Anyone seeking to DIY for the first time can look to relatively safe investments, such as all-in-one exchange-traded funds (ETFs), basically low-cost diversified portfolios of stocks and bonds that can capture investments from around the world.
They come in various allocations, such as 50 per cent stocks and 50 per cent bonds for balanced investors, and they rebalance regularly. It’s a invest-and-forget approach — and don’t underestimate the importance of forgetting, at least most of time.
Just like helicopter parenting, it isn’t making your investments safer; fretting daily about the decisions of U.S. President Donald Trump is likely to do your portfolio more harm than good.
Notably, Trump is prototype for male overconfidence and hunch decisions. So if it works for him …
Indeed, investors are rewarded for taking on more risk, Enrique says. Gut can be beneficial, but only when those instincts are backed by research.
“Compare stock picking or any investment decision to shopping,” she says. If you’re buying a sofa, you are probably going to do research. It’s the same with investing.
“Maybe your gut feeling says, ‘I want to buy a Tesla stock,’” she says. “Now stop and do some analysis.”
Verify if your gut is onto something with evidence. Otherwise, you will end up likely one of those amateur investors who help professional investors earn their keep.
Award-winning portfolio managers — like Mark Costa, director of the investments group at Brandes Investment Partners in San Diego — typically exploit gut-driven mistakes by other investors.
Yet even the pros must acknowledge the gut impact potential in their process.
“We try to control our instinct,” says Costa.
Brandes runs award-winning mutual funds available in Canada, using a value approach. That involves mispriced stocks of unloved companies that are really good enterprises.
When they find a bargain, it’s gut-check time. “We love a price that’s down a lot, which gets us excited,” Costa says.
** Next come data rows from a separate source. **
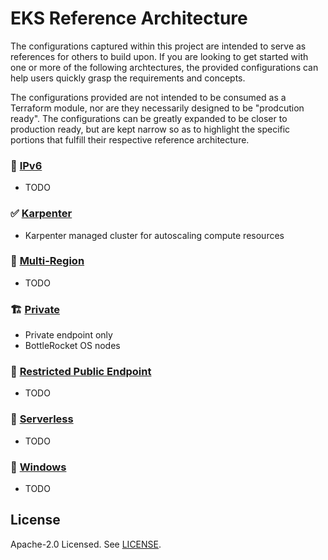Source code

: # EKS Reference Architecture

The configurations captured within this project are intended to serve as references for others to build upon. If you are looking to get started with one or more of the following archtectures, the provided configurations can help users quickly grasp the requirements and concepts.

The configurations provided are not intended to be consumed as a Terraform module, nor are they necessarily designed to be "prodcution ready". The configurations can be greatly expanded to be closer to production ready, but are kept narrow so as to highlight the specific portions that fulfill their respective reference architecture.

### 🚧 [IPv6](https://github.com/clowdhaus/eks-reference-architecture/tree/main/ipv6)

- TODO

### ✅ [Karpenter](https://github.com/clowdhaus/eks-reference-architecture/tree/main/karpenter)

- Karpenter managed cluster for autoscaling compute resources

### 🚧 [Multi-Region](https://github.com/clowdhaus/eks-reference-architecture/tree/main/multi-region)

- TODO

### 🏗️ [Private](https://github.com/clowdhaus/eks-reference-architecture/tree/main/private)

- Private endpoint only
- BottleRocket OS nodes

### 🚧 [Restricted Public Endpoint](https://github.com/clowdhaus/eks-reference-architecture/tree/main/restricted-public-endpoint)

- TODO

### 🚧 [Serverless](https://github.com/clowdhaus/eks-reference-architecture/tree/main/serverless)

- TODO

### 🚧 [Windows](https://github.com/clowdhaus/eks-reference-architecture/tree/main/windows)

- TODO

## License

Apache-2.0 Licensed. See [LICENSE](https://github.com/clowdhaus/eks-reference-architecture/blob/main/LICENSE).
The more the market hates a stock, the more value investors get amped up. The risk is becoming enamoured with the bargain.
“And then that’s when you get into value traps, because you’re basically driven by the emotional pursuit of something that pleases you,” Costa says, noting working in teams helps eliminate the impact of the erroneous gut instinct.
While greed — i.e. this stock will make me rich — is a big gut driver, love is a powerful investor drug, too, says Anil Tahiliani, senior portfolio manager in Calgary with Matco Financial’s award-winning Matco Opportunities Fund.
“I always say, it’s OK to fall in love with your puppy, but never fall in love with your stock.”
To that end, whenever love in the air for an investment, if Tahiliani owns it, he’s likely selling it.
“As a professional investor, I take advantage of that (exuberance) and either sell entirely or trim to take some money off the table.”